■ Requirement:
Exact copy, no pictures: output all the records that follow.
===== Task data
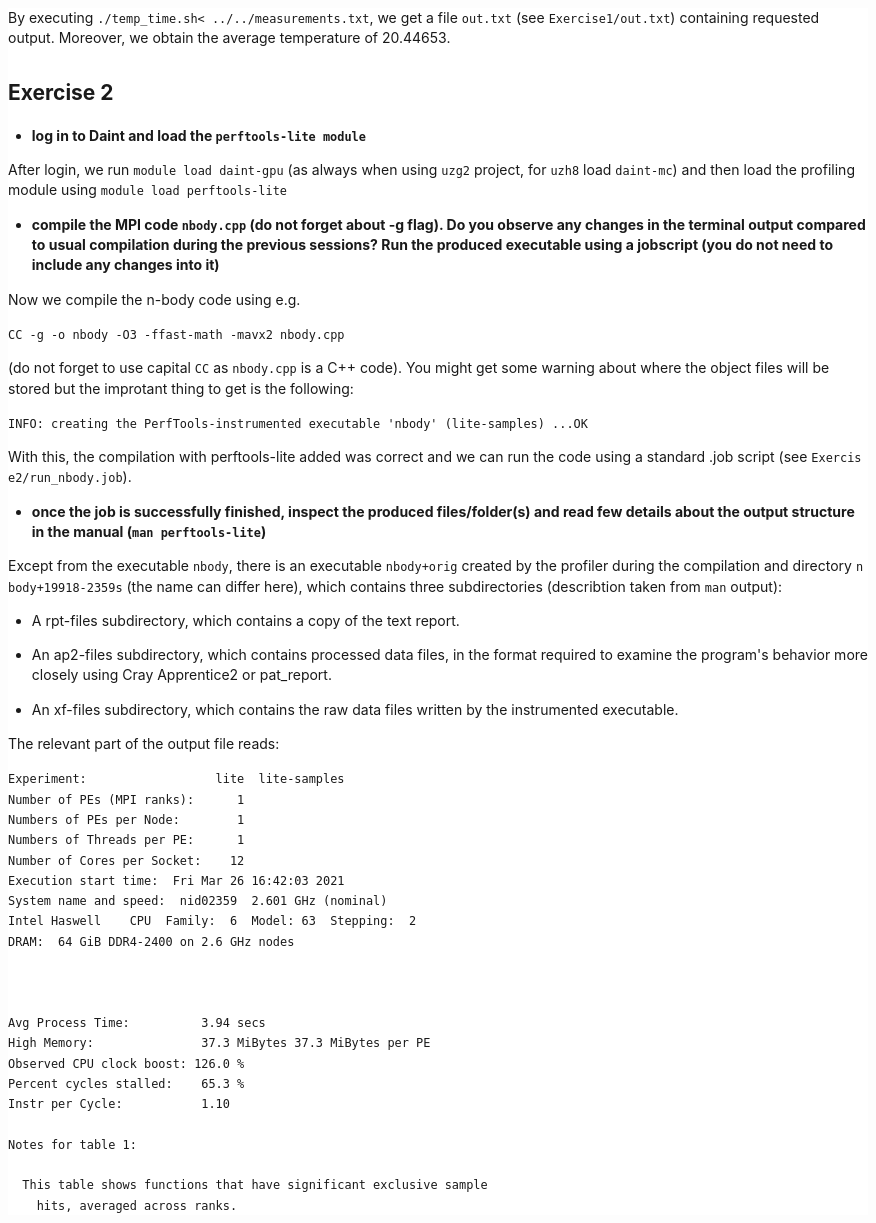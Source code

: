 By executing `./temp_time.sh< ../../measurements.txt`, we get a file `out.txt` (see `Exercise1/out.txt`) containing requested output. Moreover, we obtain the average temperature of 20.44653.


## Exercise 2

* **log in to Daint and load the `perftools-lite module`**

After login, we run `module load daint-gpu` (as always when using `uzg2` project, for `uzh8` load `daint-mc`) and then load the profiling module using `module load perftools-lite`

* **compile the MPI code `nbody.cpp` (do not forget about -g flag). Do you observe any changes in the terminal output compared to usual compilation during the previous sessions? Run the produced executable using a jobscript (you do not need to include any changes into it)**

Now we compile the n-body code using e.g.

```
CC -g -o nbody -O3 -ffast-math -mavx2 nbody.cpp
```

(do not forget to use capital `CC` as `nbody.cpp` is a C++ code). You might get some warning about where the object files will be stored but the improtant thing to get is the following:

```
INFO: creating the PerfTools-instrumented executable 'nbody' (lite-samples) ...OK
```
With this, the compilation with perftools-lite added was correct and we can run the code using a standard .job script (see `Exercise2/run_nbody.job`). 

* **once the job is successfully finished, inspect the produced files/folder(s) and read few details about the output structure in the manual (`man perftools-lite`)**

Except from the executable `nbody`, there is an executable `nbody+orig` created by the profiler during the compilation and directory `nbody+19918-2359s` (the name can differ here), which contains three subdirectories (describtion taken from `man` output): 


* A rpt-files subdirectory, which contains a copy of the text report.

* An ap2-files subdirectory, which contains processed data files, in the format required to examine the program's behavior more closely using Cray Apprentice2
           or pat_report.
* An xf-files subdirectory, which contains the raw data files written by the instrumented executable.

The relevant part of the output file reads:

```
Experiment:                  lite  lite-samples
Number of PEs (MPI ranks):      1
Numbers of PEs per Node:        1
Numbers of Threads per PE:      1
Number of Cores per Socket:    12
Execution start time:  Fri Mar 26 16:42:03 2021
System name and speed:  nid02359  2.601 GHz (nominal)
Intel Haswell    CPU  Family:  6  Model: 63  Stepping:  2
DRAM:  64 GiB DDR4-2400 on 2.6 GHz nodes



Avg Process Time:          3.94 secs
High Memory:               37.3 MiBytes 37.3 MiBytes per PE
Observed CPU clock boost: 126.0 %
Percent cycles stalled:    65.3 %
Instr per Cycle:           1.10

Notes for table 1:

  This table shows functions that have significant exclusive sample
    hits, averaged across ranks.
```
==========
■ Result for this exercise:
Source code

: By executing `./temp_time.sh< ../../measurements.txt`, we get a file `out.txt` (see `Exercise1/out.txt`) containing requested output. Moreover, we obtain the average temperature of 20.44653.


## Exercise 2

* **log in to Daint and load the `perftools-lite module`**

After login, we run `module load daint-gpu` (as always when using `uzg2` project, for `uzh8` load `daint-mc`) and then load the profiling module using `module load perftools-lite`

* **compile the MPI code `nbody.cpp` (do not forget about -g flag). Do you observe any changes in the terminal output compared to usual compilation during the previous sessions? Run the produced executable using a jobscript (you do not need to include any changes into it)**

Now we compile the n-body code using e.g.

```
CC -g -o nbody -O3 -ffast-math -mavx2 nbody.cpp
```

(do not forget to use capital `CC` as `nbody.cpp` is a C++ code). You might get some warning about where the object files will be stored but the improtant thing to get is the following:

```
INFO: creating the PerfTools-instrumented executable 'nbody' (lite-samples) ...OK
```
With this, the compilation with perftools-lite added was correct and we can run the code using a standard .job script (see `Exercise2/run_nbody.job`). 

* **once the job is successfully finished, inspect the produced files/folder(s) and read few details about the output structure in the manual (`man perftools-lite`)**

Except from the executable `nbody`, there is an executable `nbody+orig` created by the profiler during the compilation and directory `nbody+19918-2359s` (the name can differ here), which contains three subdirectories (describtion taken from `man` output): 


* A rpt-files subdirectory, which contains a copy of the text report.

* An ap2-files subdirectory, which contains processed data files, in the format required to examine the program's behavior more closely using Cray Apprentice2
           or pat_report.
* An xf-files subdirectory, which contains the raw data files written by the instrumented executable.

The relevant part of the output file reads:

```
Experiment:                  lite  lite-samples
Number of PEs (MPI ranks):      1
Numbers of PEs per Node:        1
Numbers of Threads per PE:      1
Number of Cores per Socket:    12
Execution start time:  Fri Mar 26 16:42:03 2021
System name and speed:  nid02359  2.601 GHz (nominal)
Intel Haswell    CPU  Family:  6  Model: 63  Stepping:  2
DRAM:  64 GiB DDR4-2400 on 2.6 GHz nodes



Avg Process Time:          3.94 secs
High Memory:               37.3 MiBytes 37.3 MiBytes per PE
Observed CPU clock boost: 126.0 %
Percent cycles stalled:    65.3 %
Instr per Cycle:           1.10

Notes for table 1:

  This table shows functions that have significant exclusive sample
    hits, averaged across ranks.
```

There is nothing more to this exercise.